Hay algo que escribe Tomás de Aquino, citando a San Jerónimo, que tal vez resulte útil, tal vez no en su literalidad: «Hay sacerdotes que, abandonando los Evangelios y los Profetas, se dedican a leer comedias y a cantar estrofas amatorias de versos bucólicos» (S.T. II-II, q. 167, a. 1). Sirve a modo de parábola para recordar que todas las horas del día resultan pocas para ejercer el ministerio. No es infrecuente escuchar la queja de que el mundo se laiciza y vienen menos fieles por las iglesias. Es la hora, para sacerdotes y laicos, de vivir literalmente la parábola de los invitados a las bodas, que excusaron su asistencia. Salid a los caminos, dirá Jesús, y traed a todos los que encontréis. Y salieron y se llenó el convite. No necesita comentarios.

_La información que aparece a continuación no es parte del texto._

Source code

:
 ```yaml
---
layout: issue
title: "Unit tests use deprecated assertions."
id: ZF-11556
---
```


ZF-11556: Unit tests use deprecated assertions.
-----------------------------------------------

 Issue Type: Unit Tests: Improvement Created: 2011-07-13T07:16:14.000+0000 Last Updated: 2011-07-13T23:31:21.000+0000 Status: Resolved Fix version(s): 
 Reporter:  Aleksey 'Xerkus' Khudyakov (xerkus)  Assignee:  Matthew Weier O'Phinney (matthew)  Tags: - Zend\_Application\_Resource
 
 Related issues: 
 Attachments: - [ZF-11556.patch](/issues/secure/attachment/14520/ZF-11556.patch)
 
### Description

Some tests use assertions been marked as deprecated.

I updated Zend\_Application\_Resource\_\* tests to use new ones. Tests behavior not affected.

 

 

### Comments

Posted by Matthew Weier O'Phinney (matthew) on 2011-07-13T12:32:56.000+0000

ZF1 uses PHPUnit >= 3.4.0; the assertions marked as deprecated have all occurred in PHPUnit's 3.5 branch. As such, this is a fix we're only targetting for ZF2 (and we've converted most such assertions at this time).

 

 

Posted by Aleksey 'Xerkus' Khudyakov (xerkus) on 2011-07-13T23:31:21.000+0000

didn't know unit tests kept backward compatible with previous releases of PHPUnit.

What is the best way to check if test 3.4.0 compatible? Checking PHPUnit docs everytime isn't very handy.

Todos conocemos la famosa frase de San Agustín, que resumo: para vosotros soy obispo; con vosotros, soy sacerdote. Es casi lo que acaba de afirmar Benedicto XVI diciendo que él, fundamentalmente, es sacerdote. En su obra Convocados en el camino de la fe, Ratzinger se pregunta cómo se compatibilizan dos afirmaciones del Magisterio acerca de la misión del sacerdote aparentemente contradictorias: por un lado, se dice que su primer deber «consiste en ofrecer el sacrificio eucarístico y administrar los sacramentos» mientras que también se afirma que ese «primer deber (primum officium) es anunciar el Evangelio». Es interesante la cuestión porque, en ocasiones se ha hecho caballo de batalla de la insistencia en uno u otro campo cuando en realidad es el mismo.
Por resumir, con el riesgo de resultar insuficiente, viene a decir que Jesús no separa su predicación de muchos signos —algunos claro anticipo de los sacramentos— como los milagros. Él mismo es la Palabra encarnada, una perfecta correspondencia entre palabra y signo, tal como es la estructura sacramental. Además, dice Ratzinger que Jesús no comparte contenidos ajenos a su Persona, como puede hacer un narrador. Lo que pide es estar con Él. Y toda la predicación quedaría vacía si no conduce a la vida en Cristo, lo que también comporta llevarlo a los demás, algo a realizar por el predicador cristiano, pero no para hablar de sí mismo, sino para hablar de Cristo y, a través de la comunión con el hombre Jesús, conducir a la comunión con el Dios vivo, uno y trino.
Termino con unas palabras del mismo texto que, por razones obvias, me son especialmente queridas: «Me viene a la memoria una anécdota de los orígenes del Opus Dei. Una joven había tenido la ocasión de participar por primera vez en conferencias de D. Josemaría Escrivá. Sobre todo tenía curiosidad por escuchar a tan elogiado orador. Pero cuando participó con él de la misa —así lo contaba después— ya no quería seguir escuchando a un orador humano, sino sólo reconocer la palabra y la voluntad de Dios. El servicio de la palabra exige del sacerdote la participación en la Kénosis de Cristo, el abrirse y el parecerse a Cristo».